• _Task statement_: Locate the string "modificare" throughout the material and copy every line in which it occurs.

** Records for this exercise follows **

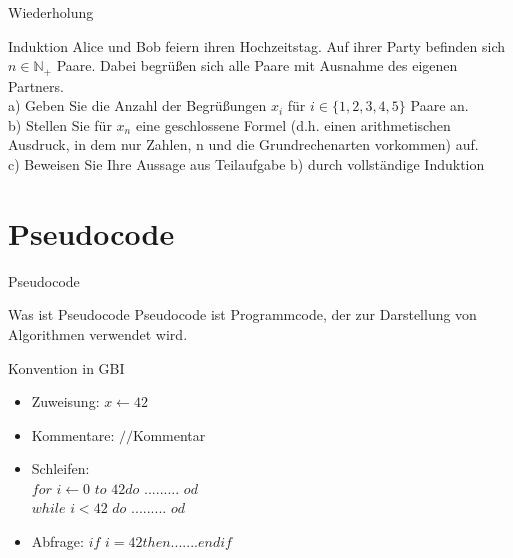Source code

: 	\begin{frame} {Wiederholung}
		\begin{block}{Induktion}
			Alice und Bob feiern ihren Hochzeitstag. Auf ihrer Party befinden sich $n \in \mathbb{N}_+$ Paare.
			Dabei begrüßen sich alle Paare mit Ausnahme des eigenen Partners.\\
			\vspace{10pt}
			a) Geben Sie die Anzahl der Begrüßungen $x_i$ für $i \in \{1,2,3,4,5\}$ Paare an.\\
			\vspace{10pt}
			b) Stellen Sie für $x_n$ eine geschlossene Formel (d.h. einen arithmetischen Ausdruck, in dem nur Zahlen, n und die Grundrechenarten vorkommen) auf.\\
			\vspace{10pt}
			c) Beweisen Sie Ihre Aussage aus Teilaufgabe b) durch vollständige Induktion
		\end{block}
	\end{frame}
	
	
	\section{Pseudocode}
	\begin{frame}{Pseudocode}
		\begin{block} {Was ist Pseudocode}
			Pseudocode ist Programmcode, der zur Darstellung von Algorithmen verwendet wird.\\
		\end{block}
		
		\begin{block} {Konvention in GBI}
			\begin{itemize}
				\item Zuweisung: $x \leftarrow 42$
				\pause
				\item Kommentare: $//$Kommentar
				\pause
				\item Schleifen: \\
				$for$ $i \leftarrow 0$ $to$ $42 do$ $.........$ $od$\\
				$while$ $i < 42$ $do$ $.........$ $od$
				\pause
				\item Abfrage: $if$ $i = 42 then ....... endif$
			\end{itemize}			 
		\end{block}
	\end{frame}
	
	
	
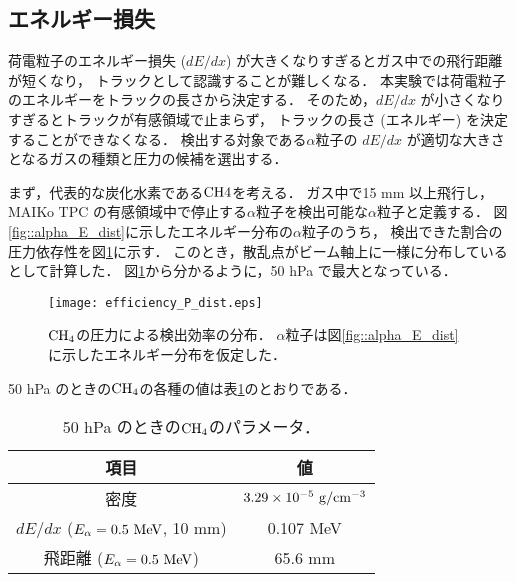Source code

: \documentclass[../master]{subfiles}
\begin{document}
\subsection{エネルギー損失}
荷電粒子のエネルギー損失 ($dE/dx$) が大きくなりすぎるとガス中での飛行距離が短くなり，
トラックとして認識することが難しくなる．
本実験では荷電粒子のエネルギーをトラックの長さから決定する．
そのため，$dE/dx$ が小さくなりすぎるとトラックが有感領域で止まらず，
トラックの長さ (エネルギー) を決定することができなくなる．
検出する対象である$\alpha$粒子の $dE/dx$ が適切な大きさとなるガスの種類と圧力の候補を選出する．

まず，代表的な炭化水素である${\rm CH{4}}$を考える．
ガス中で15 mm 以上飛行し，MAIKo TPC の有感領域中で停止する$\alpha$粒子を検出可能な$\alpha$粒子と定義する．
図\ref{fig::alpha_E_dist}に示したエネルギー分布の$\alpha$粒子のうち，
検出できた割合の圧力依存性を図\ref{fig::efficiency_P_dist}に示す．
このとき，散乱点がビーム軸上に一様に分布しているとして計算した．
図\ref{fig::efficiency_P_dist}から分かるように，50 hPa で最大となっている．
\begin{figure}
  \centering
  \texttt{[image: efficiency\_P\_dist.eps]}
  \caption[${\rm CH_{4}}$の圧力による検出効率の分布．]
          {${\rm CH_{4}}$の圧力による検出効率の分布．
            $\alpha$粒子は図\ref{fig::alpha_E_dist}に示したエネルギー分布を仮定した．
           }
  \label{fig::efficiency_P_dist}
\end{figure}
50 hPa のときの${\rm CH_{4}}$の各種の値は表\ref{tab::CH4_50_params}のとおりである．
\begin{table}
  \centering
  \caption{50 hPa のときの${\rm CH_{4}}$のパラメータ．}
  \label{tab::CH4_50_params}
  \begin{tabular}{cc}
    \toprule
    項目 & 値\\
    \midrule
    密度 & $3.29\times10^{-5}~{\rm g/cm^{-3}}$\\
    $dE/dx$ ($E_{\alpha} = 0.5~{\rm MeV}$, 10 mm) & 0.107 MeV\\
    飛距離 ($E_{\alpha} = 0.5~{\rm MeV}$) & 65.6 mm \\
    \bottomrule
  \end{tabular}
\end{table}
\end{document}
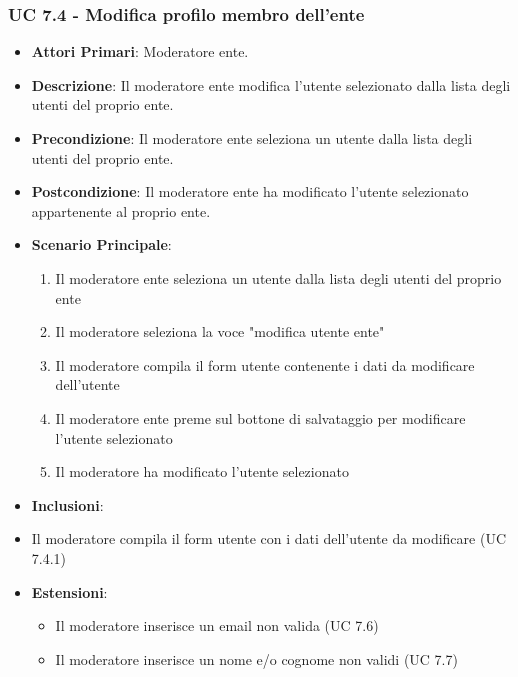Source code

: 			\subsubsection{UC 7.4 - Modifica profilo membro dell'ente}
			\begin{itemize}
				\item \textbf{Attori Primari}: Moderatore ente.
				\item \textbf{Descrizione}: Il moderatore ente modifica l'utente selezionato dalla lista degli utenti del proprio ente.
				\item \textbf{Precondizione}: Il moderatore ente seleziona un utente dalla lista degli utenti del proprio ente.
				\item \textbf{Postcondizione}: Il moderatore ente ha modificato l'utente selezionato appartenente al proprio ente.
				\item \textbf{Scenario Principale}:
				\begin{enumerate}
					\item{Il moderatore ente seleziona un utente dalla lista degli utenti del proprio ente}
					\item{Il moderatore seleziona la voce "modifica utente ente"}
					\item{Il moderatore compila il form utente contenente i dati da modificare dell'utente}
					\item{Il moderatore ente preme sul bottone di salvataggio per modificare l'utente selezionato}
					\item{Il moderatore ha modificato l'utente selezionato}
				\end{enumerate}	
				\item \textbf{Inclusioni}:
					\item Il moderatore compila il form utente con i dati dell'utente da modificare (UC 7.4.1)
				\item \textbf{Estensioni}:
				\begin{itemize}
					\item Il moderatore inserisce un email non valida (UC 7.6)
					\item Il moderatore inserisce un nome e/o cognome non validi (UC 7.7)
				\end{itemize}
			\end{itemize}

** End of Records for this exercise **

• _Output below_:
					\item{Il moderatore compila il form utente contenente i dati da modificare dell'utente}
					\item{Il moderatore ente preme sul bottone di salvataggio per modificare l'utente selezionato}
					\item Il moderatore compila il form utente con i dati dell'utente da modificare (UC 7.4.1)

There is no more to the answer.